When you reach the line containing "learning rate visualization" in the entries below, begin reproducing lines exactly, and stop once the line containing "motiviert es vor" is done.

GIVEN RECORDS section start

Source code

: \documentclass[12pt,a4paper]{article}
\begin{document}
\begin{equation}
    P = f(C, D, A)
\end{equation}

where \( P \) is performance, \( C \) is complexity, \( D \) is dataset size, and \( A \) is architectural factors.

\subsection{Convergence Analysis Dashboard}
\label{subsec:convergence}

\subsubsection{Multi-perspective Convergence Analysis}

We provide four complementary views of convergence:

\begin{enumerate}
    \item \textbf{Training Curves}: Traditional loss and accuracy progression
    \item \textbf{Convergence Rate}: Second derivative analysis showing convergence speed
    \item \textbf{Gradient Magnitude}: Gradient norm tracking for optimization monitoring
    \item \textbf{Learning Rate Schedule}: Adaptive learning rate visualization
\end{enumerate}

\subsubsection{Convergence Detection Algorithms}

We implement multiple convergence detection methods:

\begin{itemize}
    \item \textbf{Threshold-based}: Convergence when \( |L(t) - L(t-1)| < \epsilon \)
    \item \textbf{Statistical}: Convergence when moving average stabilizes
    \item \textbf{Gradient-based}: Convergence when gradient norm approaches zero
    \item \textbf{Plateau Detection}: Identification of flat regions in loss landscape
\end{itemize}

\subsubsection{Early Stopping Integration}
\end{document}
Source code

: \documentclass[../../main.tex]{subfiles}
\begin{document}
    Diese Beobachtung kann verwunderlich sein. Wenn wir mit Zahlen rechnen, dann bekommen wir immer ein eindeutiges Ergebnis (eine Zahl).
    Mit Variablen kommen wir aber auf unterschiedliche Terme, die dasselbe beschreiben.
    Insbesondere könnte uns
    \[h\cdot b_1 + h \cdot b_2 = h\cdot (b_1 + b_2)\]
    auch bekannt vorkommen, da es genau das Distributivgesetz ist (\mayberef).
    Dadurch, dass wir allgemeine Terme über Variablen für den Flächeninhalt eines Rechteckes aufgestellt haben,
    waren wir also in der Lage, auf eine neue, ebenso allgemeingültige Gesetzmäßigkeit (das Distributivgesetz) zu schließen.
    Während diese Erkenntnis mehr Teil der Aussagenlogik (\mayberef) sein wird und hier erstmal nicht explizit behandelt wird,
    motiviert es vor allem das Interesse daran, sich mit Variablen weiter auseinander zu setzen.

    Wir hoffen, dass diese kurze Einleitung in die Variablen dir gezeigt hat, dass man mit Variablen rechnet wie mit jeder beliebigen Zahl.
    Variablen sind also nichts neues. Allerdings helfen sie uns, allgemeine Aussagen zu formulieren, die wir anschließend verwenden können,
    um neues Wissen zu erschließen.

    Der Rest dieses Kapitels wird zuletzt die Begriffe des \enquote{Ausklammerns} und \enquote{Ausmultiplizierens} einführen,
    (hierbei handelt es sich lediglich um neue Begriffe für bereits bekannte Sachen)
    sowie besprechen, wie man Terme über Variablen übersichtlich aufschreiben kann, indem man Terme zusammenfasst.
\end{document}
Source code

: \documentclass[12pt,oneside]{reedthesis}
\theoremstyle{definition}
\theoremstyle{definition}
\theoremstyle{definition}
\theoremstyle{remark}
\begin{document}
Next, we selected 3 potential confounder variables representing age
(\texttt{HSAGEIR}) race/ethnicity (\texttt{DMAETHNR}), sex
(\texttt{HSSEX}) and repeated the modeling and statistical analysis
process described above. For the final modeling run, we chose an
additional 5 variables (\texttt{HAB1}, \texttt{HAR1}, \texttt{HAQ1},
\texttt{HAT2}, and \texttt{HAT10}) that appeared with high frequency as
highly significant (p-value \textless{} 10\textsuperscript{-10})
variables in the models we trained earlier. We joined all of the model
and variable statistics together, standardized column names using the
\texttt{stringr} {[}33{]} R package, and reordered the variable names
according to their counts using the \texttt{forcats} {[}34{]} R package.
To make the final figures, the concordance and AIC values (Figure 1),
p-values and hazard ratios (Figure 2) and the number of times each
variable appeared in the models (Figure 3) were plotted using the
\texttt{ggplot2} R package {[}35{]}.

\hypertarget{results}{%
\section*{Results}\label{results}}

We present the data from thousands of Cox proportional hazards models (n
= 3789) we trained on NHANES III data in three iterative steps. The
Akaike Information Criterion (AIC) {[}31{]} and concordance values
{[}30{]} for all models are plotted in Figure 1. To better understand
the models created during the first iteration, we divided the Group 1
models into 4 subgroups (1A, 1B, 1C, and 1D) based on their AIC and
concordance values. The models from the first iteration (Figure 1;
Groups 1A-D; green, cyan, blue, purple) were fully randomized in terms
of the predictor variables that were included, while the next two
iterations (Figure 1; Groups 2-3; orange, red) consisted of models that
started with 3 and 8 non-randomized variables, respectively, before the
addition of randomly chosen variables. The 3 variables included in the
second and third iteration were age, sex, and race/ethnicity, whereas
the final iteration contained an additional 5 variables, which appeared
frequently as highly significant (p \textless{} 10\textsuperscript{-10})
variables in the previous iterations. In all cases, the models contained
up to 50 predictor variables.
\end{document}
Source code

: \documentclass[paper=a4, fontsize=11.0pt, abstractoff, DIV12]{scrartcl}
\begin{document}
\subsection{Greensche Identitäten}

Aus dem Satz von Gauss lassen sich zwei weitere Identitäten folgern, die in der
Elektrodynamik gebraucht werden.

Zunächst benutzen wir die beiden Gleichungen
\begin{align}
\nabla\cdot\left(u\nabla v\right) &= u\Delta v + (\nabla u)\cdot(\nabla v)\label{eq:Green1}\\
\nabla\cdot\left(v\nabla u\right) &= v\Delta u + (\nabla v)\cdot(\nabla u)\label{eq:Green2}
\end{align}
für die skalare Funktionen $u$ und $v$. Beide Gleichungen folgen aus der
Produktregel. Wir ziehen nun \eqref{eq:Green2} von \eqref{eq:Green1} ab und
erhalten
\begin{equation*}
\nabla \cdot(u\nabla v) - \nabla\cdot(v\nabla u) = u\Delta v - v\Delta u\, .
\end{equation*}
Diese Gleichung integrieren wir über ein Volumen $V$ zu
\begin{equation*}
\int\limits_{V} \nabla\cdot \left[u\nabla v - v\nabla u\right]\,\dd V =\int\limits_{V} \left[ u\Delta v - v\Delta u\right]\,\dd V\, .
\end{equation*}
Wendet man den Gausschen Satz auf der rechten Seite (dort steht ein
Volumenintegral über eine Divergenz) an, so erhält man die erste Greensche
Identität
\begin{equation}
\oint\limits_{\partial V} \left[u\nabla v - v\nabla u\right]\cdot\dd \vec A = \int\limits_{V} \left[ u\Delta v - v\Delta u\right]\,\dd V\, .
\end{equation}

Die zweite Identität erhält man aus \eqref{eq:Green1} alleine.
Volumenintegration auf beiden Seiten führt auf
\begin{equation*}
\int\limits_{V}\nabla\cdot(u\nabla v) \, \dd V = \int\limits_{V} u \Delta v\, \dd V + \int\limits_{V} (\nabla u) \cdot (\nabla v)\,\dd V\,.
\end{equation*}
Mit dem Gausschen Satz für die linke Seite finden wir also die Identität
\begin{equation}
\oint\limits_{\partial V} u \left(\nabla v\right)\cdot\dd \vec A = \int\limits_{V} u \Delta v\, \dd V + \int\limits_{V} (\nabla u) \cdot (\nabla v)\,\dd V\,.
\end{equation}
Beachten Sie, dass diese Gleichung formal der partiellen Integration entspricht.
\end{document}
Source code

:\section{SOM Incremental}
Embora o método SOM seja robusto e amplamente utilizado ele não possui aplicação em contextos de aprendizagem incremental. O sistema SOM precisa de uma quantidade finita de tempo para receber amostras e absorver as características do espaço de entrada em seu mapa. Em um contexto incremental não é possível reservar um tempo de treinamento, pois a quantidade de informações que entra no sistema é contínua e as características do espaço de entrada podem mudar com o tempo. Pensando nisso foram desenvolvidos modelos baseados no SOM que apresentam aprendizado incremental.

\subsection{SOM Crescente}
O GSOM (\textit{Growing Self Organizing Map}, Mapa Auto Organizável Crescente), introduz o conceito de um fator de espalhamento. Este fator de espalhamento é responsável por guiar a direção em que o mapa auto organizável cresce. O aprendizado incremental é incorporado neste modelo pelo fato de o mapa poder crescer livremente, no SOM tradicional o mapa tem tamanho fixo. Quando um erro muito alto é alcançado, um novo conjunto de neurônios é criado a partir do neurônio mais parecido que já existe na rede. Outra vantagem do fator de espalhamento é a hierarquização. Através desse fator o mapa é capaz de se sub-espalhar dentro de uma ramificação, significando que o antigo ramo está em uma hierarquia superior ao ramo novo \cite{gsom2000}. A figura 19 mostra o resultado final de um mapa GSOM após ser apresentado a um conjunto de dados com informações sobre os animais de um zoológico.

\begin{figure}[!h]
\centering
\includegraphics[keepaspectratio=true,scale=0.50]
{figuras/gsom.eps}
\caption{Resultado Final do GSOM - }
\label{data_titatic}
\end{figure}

GIVEN RECORDS section end

RESULT
    \item \textbf{Learning Rate Schedule}: Adaptive learning rate visualization
\end{enumerate}

\subsubsection{Convergence Detection Algorithms}

We implement multiple convergence detection methods:

\begin{itemize}
    \item \textbf{Threshold-based}: Convergence when \( |L(t) - L(t-1)| < \epsilon \)
    \item \textbf{Statistical}: Convergence when moving average stabilizes
    \item \textbf{Gradient-based}: Convergence when gradient norm approaches zero
    \item \textbf{Plateau Detection}: Identification of flat regions in loss landscape
\end{itemize}

\subsubsection{Early Stopping Integration}
\end{document}
Source code

: \documentclass[../../main.tex]{subfiles}
\begin{document}
    Diese Beobachtung kann verwunderlich sein. Wenn wir mit Zahlen rechnen, dann bekommen wir immer ein eindeutiges Ergebnis (eine Zahl).
    Mit Variablen kommen wir aber auf unterschiedliche Terme, die dasselbe beschreiben.
    Insbesondere könnte uns
    \[h\cdot b_1 + h \cdot b_2 = h\cdot (b_1 + b_2)\]
    auch bekannt vorkommen, da es genau das Distributivgesetz ist (\mayberef).
    Dadurch, dass wir allgemeine Terme über Variablen für den Flächeninhalt eines Rechteckes aufgestellt haben,
    waren wir also in der Lage, auf eine neue, ebenso allgemeingültige Gesetzmäßigkeit (das Distributivgesetz) zu schließen.
    Während diese Erkenntnis mehr Teil der Aussagenlogik (\mayberef) sein wird und hier erstmal nicht explizit behandelt wird,
    motiviert es vor allem das Interesse daran, sich mit Variablen weiter auseinander zu setzen.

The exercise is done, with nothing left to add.